--- Data Enclosed Below ---
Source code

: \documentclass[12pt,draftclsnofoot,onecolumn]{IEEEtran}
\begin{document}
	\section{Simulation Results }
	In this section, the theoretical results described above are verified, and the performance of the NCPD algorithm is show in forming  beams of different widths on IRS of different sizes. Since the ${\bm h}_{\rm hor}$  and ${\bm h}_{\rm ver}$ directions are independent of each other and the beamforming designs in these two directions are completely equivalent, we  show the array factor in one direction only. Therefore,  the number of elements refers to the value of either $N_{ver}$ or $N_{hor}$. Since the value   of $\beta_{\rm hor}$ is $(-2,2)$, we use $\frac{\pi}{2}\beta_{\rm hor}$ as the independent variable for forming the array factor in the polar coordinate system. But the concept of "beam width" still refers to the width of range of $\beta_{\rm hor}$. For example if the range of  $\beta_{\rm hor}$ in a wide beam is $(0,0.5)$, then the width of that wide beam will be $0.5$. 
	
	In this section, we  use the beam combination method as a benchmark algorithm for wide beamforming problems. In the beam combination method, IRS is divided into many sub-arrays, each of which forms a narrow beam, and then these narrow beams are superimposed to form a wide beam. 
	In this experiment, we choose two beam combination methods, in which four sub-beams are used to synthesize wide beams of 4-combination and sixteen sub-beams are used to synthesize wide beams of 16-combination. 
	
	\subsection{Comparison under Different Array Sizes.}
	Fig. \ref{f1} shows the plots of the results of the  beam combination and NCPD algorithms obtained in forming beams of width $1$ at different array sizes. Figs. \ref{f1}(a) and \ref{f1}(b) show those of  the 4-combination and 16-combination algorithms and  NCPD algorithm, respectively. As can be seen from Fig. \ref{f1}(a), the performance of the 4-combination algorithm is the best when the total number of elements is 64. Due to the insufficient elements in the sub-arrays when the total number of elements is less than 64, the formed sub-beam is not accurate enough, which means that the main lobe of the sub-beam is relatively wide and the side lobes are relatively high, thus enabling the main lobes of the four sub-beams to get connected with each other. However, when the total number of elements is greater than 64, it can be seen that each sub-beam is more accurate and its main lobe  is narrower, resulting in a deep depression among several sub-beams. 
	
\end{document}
--- End of Enclosed Data ---
*The problem*:
Set the data above down again in full, exactly as it reads.

*Task result*:
Source code

: \documentclass[12pt,draftclsnofoot,onecolumn]{IEEEtran}
\begin{document}
	\section{Simulation Results }
	In this section, the theoretical results described above are verified, and the performance of the NCPD algorithm is show in forming  beams of different widths on IRS of different sizes. Since the ${\bm h}_{\rm hor}$  and ${\bm h}_{\rm ver}$ directions are independent of each other and the beamforming designs in these two directions are completely equivalent, we  show the array factor in one direction only. Therefore,  the number of elements refers to the value of either $N_{ver}$ or $N_{hor}$. Since the value   of $\beta_{\rm hor}$ is $(-2,2)$, we use $\frac{\pi}{2}\beta_{\rm hor}$ as the independent variable for forming the array factor in the polar coordinate system. But the concept of "beam width" still refers to the width of range of $\beta_{\rm hor}$. For example if the range of  $\beta_{\rm hor}$ in a wide beam is $(0,0.5)$, then the width of that wide beam will be $0.5$. 
	
	In this section, we  use the beam combination method as a benchmark algorithm for wide beamforming problems. In the beam combination method, IRS is divided into many sub-arrays, each of which forms a narrow beam, and then these narrow beams are superimposed to form a wide beam. 
	In this experiment, we choose two beam combination methods, in which four sub-beams are used to synthesize wide beams of 4-combination and sixteen sub-beams are used to synthesize wide beams of 16-combination. 
	
	\subsection{Comparison under Different Array Sizes.}
	Fig. \ref{f1} shows the plots of the results of the  beam combination and NCPD algorithms obtained in forming beams of width $1$ at different array sizes. Figs. \ref{f1}(a) and \ref{f1}(b) show those of  the 4-combination and 16-combination algorithms and  NCPD algorithm, respectively. As can be seen from Fig. \ref{f1}(a), the performance of the 4-combination algorithm is the best when the total number of elements is 64. Due to the insufficient elements in the sub-arrays when the total number of elements is less than 64, the formed sub-beam is not accurate enough, which means that the main lobe of the sub-beam is relatively wide and the side lobes are relatively high, thus enabling the main lobes of the four sub-beams to get connected with each other. However, when the total number of elements is greater than 64, it can be seen that each sub-beam is more accurate and its main lobe  is narrower, resulting in a deep depression among several sub-beams. 
	
\end{document}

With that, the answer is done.